*** THE INPUT Section Begins ***
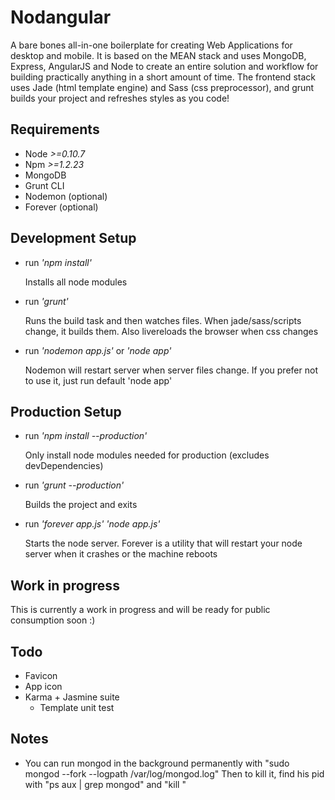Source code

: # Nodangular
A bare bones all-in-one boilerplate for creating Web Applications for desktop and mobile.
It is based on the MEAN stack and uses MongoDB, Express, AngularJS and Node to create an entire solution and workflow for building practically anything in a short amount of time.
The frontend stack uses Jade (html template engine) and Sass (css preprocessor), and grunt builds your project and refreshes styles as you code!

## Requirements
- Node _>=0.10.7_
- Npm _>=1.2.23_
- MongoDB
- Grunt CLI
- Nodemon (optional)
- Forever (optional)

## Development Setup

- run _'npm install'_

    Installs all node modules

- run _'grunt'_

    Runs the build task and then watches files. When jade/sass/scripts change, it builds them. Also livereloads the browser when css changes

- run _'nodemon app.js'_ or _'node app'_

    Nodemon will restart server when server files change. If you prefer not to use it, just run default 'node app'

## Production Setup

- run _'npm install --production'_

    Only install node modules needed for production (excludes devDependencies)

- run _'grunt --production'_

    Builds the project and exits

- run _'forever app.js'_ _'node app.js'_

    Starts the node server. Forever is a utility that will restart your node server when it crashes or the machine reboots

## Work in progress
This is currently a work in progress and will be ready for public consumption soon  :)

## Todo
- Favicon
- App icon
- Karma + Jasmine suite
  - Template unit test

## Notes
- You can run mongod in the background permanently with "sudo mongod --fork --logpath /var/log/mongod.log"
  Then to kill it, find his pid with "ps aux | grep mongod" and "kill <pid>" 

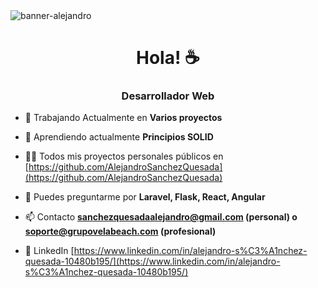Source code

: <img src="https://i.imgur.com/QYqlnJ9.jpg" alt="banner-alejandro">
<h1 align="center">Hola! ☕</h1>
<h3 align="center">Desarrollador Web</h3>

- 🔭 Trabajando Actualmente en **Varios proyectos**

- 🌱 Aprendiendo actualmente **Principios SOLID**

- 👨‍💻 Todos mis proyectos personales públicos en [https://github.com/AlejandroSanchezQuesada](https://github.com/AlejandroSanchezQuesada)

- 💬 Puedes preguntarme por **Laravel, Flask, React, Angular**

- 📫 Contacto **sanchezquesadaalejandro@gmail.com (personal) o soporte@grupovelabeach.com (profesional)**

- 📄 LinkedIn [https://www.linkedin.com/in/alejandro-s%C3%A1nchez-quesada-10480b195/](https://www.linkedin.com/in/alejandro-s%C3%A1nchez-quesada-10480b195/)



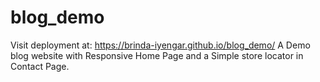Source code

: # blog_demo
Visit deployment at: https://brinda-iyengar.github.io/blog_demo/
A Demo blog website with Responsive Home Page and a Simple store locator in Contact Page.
*** THE INPUT Section Ends ***
*** THE INPUT Section Begins ***
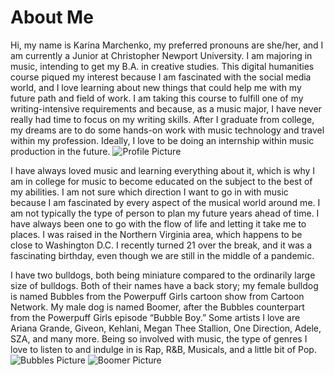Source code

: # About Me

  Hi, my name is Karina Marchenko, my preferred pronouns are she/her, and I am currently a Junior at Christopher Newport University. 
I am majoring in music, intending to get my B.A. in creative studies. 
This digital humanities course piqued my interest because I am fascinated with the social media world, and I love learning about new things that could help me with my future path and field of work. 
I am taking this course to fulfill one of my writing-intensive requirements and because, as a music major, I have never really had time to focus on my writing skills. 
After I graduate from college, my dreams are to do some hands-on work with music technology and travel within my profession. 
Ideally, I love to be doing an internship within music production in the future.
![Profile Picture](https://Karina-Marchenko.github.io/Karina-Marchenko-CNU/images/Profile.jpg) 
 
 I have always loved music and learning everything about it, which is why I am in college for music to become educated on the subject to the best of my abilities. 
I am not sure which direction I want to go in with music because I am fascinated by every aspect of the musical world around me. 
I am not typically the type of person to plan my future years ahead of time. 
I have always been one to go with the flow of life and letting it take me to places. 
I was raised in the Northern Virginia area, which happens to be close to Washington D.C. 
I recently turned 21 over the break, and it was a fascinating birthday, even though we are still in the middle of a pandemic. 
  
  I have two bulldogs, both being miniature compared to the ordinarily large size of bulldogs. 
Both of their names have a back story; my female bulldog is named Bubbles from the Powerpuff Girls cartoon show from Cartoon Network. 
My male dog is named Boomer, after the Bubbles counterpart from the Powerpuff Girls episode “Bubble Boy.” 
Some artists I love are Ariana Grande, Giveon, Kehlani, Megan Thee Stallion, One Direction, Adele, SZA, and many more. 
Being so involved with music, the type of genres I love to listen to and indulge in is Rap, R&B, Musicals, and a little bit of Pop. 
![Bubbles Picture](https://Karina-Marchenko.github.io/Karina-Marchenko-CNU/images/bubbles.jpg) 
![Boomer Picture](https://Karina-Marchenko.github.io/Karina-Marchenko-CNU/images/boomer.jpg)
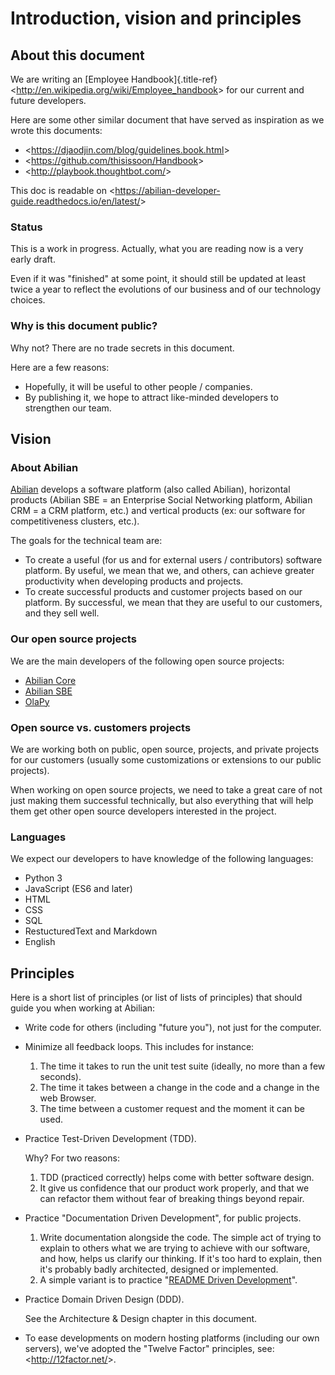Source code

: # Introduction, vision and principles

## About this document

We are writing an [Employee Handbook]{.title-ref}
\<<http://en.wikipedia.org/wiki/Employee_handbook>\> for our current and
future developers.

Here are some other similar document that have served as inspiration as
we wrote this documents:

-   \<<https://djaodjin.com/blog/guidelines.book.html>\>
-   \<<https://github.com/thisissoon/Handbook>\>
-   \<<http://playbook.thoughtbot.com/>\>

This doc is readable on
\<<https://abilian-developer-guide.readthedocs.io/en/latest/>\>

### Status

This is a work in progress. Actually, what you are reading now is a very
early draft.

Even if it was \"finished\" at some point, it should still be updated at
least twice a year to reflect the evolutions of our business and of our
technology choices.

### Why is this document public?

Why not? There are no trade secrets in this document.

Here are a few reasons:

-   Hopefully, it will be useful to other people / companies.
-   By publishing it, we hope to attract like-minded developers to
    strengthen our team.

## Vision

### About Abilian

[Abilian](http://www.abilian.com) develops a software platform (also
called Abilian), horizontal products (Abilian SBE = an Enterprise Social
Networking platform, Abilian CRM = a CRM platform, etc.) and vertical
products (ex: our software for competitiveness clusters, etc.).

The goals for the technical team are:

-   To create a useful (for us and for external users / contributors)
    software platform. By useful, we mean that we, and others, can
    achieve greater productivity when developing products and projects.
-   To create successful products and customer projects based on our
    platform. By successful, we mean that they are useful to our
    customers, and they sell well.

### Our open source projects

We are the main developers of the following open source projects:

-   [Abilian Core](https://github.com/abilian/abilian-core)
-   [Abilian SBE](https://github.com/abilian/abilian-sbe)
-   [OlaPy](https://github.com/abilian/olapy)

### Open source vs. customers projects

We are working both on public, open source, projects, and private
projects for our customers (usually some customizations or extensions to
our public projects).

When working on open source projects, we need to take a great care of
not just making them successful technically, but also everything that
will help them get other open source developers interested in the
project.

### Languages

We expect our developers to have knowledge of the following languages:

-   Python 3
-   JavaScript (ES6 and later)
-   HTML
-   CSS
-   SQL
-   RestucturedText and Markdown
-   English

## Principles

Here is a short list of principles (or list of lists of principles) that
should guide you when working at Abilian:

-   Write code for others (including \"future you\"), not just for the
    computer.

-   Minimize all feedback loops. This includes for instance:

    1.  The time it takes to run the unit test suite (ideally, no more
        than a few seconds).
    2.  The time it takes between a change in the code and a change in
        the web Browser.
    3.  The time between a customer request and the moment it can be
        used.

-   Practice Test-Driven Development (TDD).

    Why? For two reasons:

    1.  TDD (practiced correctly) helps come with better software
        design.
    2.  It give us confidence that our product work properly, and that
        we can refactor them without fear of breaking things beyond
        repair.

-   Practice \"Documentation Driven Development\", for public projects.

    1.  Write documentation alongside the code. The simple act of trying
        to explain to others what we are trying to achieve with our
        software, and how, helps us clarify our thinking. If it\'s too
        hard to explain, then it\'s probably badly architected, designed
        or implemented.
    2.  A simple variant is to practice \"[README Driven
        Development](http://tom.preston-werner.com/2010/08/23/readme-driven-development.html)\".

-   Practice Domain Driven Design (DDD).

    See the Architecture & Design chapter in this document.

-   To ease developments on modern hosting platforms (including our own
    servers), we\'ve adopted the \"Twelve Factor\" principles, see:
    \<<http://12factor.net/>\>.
*** THE INPUT Section Ends ***
*** THE INPUT Section Begins ***
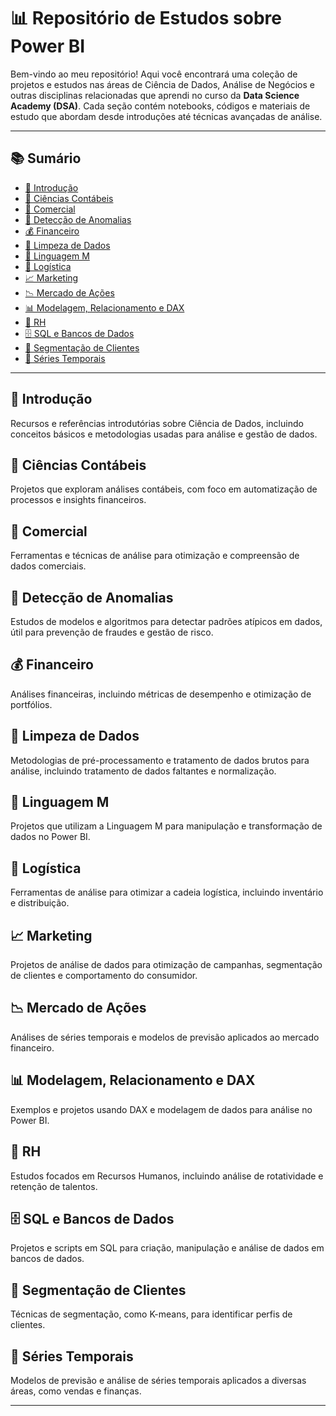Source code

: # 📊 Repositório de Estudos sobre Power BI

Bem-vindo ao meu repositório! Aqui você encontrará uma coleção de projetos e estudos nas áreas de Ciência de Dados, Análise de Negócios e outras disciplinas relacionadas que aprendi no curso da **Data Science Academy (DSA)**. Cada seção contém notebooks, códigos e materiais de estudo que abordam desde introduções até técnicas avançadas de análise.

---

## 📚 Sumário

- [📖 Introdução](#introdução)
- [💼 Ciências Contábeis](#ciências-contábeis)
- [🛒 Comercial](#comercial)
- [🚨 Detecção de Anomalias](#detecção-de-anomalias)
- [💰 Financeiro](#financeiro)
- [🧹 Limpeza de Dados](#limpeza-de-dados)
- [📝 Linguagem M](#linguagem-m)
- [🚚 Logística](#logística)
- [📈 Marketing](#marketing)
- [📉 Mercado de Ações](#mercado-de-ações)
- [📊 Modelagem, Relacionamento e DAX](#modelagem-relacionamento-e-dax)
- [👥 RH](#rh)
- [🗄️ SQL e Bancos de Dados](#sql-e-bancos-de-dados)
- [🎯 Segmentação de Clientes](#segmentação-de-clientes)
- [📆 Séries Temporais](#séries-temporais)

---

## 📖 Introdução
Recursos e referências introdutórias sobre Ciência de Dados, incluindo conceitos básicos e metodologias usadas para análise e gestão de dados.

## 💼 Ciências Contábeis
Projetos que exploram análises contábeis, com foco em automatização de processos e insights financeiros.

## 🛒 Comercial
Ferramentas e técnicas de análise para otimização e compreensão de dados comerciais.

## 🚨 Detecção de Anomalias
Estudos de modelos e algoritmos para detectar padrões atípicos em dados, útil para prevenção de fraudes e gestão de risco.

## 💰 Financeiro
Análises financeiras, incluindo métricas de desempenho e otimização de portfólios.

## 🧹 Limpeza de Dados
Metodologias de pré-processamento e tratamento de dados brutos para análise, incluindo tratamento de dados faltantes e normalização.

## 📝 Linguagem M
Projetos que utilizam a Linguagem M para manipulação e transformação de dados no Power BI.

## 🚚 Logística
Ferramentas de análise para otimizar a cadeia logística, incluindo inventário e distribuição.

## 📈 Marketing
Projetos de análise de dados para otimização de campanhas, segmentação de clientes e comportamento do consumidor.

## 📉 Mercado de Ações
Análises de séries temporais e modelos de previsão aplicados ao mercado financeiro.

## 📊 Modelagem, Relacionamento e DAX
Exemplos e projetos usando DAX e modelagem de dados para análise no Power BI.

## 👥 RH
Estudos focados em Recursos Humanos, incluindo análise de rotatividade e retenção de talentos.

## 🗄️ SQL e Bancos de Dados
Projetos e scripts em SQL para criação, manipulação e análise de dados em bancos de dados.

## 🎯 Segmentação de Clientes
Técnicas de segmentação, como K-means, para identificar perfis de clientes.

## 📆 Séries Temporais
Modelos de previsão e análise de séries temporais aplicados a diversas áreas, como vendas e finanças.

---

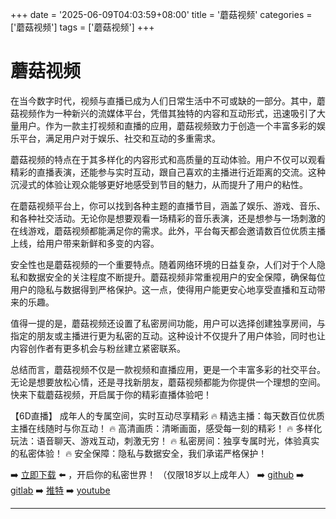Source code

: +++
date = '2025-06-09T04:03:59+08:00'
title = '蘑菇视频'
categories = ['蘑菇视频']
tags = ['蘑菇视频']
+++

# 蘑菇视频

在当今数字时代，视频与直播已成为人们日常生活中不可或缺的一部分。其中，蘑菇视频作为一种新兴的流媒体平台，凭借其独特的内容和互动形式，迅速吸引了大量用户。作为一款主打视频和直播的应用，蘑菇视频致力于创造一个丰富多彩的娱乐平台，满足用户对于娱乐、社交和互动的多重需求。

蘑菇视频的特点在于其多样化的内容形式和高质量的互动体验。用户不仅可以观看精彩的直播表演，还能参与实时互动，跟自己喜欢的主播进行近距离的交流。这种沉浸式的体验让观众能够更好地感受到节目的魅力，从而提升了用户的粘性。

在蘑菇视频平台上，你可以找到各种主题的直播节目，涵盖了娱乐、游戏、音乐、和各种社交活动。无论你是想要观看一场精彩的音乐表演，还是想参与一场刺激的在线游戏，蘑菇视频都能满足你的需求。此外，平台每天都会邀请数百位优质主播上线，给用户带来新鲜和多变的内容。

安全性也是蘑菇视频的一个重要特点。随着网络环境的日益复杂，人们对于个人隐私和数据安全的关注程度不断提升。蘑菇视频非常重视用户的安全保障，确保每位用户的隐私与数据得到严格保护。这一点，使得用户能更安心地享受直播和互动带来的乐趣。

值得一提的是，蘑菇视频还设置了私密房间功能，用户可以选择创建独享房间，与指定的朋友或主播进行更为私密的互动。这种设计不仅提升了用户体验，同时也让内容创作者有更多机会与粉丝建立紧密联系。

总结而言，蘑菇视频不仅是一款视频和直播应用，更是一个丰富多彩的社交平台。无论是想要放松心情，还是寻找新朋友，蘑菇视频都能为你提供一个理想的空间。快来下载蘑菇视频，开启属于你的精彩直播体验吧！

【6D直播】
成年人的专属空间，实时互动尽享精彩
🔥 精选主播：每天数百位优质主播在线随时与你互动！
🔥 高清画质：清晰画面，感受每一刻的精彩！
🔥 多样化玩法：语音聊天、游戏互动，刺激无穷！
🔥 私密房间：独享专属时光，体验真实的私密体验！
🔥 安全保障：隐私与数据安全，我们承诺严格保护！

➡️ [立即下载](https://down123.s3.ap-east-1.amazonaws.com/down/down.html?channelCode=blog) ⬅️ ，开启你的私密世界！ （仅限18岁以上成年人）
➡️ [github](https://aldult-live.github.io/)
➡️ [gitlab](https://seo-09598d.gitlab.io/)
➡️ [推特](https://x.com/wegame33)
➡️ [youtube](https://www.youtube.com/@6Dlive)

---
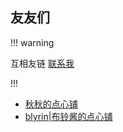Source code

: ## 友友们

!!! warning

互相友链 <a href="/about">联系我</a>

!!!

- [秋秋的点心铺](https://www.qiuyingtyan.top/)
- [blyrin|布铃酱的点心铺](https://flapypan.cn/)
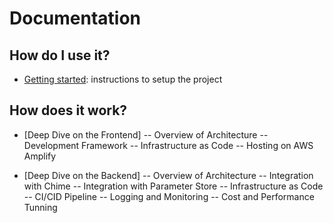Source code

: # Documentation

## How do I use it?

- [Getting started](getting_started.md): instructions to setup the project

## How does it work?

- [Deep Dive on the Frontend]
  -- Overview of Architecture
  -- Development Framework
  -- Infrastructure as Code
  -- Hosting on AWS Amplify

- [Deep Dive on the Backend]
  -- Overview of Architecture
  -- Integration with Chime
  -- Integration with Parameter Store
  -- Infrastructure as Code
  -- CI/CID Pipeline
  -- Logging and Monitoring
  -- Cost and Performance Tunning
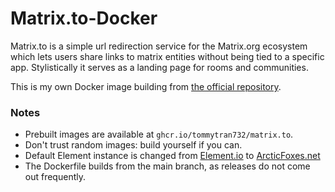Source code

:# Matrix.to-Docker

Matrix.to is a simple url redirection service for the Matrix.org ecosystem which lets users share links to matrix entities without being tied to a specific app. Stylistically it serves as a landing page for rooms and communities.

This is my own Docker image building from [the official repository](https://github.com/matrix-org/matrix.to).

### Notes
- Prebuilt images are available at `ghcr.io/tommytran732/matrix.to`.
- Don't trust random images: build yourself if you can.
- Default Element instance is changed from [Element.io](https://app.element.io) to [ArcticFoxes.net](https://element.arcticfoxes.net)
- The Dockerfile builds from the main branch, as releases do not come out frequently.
*** THE INPUT Section Ends ***
Once you find the line with "We are the main" in the entries above, output it and each line after it up to and including the line with "should guide you", and nothing else.

We are the main developers of the following open source projects:

-   [Abilian Core](https://github.com/abilian/abilian-core)
-   [Abilian SBE](https://github.com/abilian/abilian-sbe)
-   [OlaPy](https://github.com/abilian/olapy)

### Open source vs. customers projects

We are working both on public, open source, projects, and private
projects for our customers (usually some customizations or extensions to
our public projects).

When working on open source projects, we need to take a great care of
not just making them successful technically, but also everything that
will help them get other open source developers interested in the
project.

### Languages

We expect our developers to have knowledge of the following languages:

-   Python 3
-   JavaScript (ES6 and later)
-   HTML
-   CSS
-   SQL
-   RestucturedText and Markdown
-   English

## Principles

Here is a short list of principles (or list of lists of principles) that
should guide you when working at Abilian:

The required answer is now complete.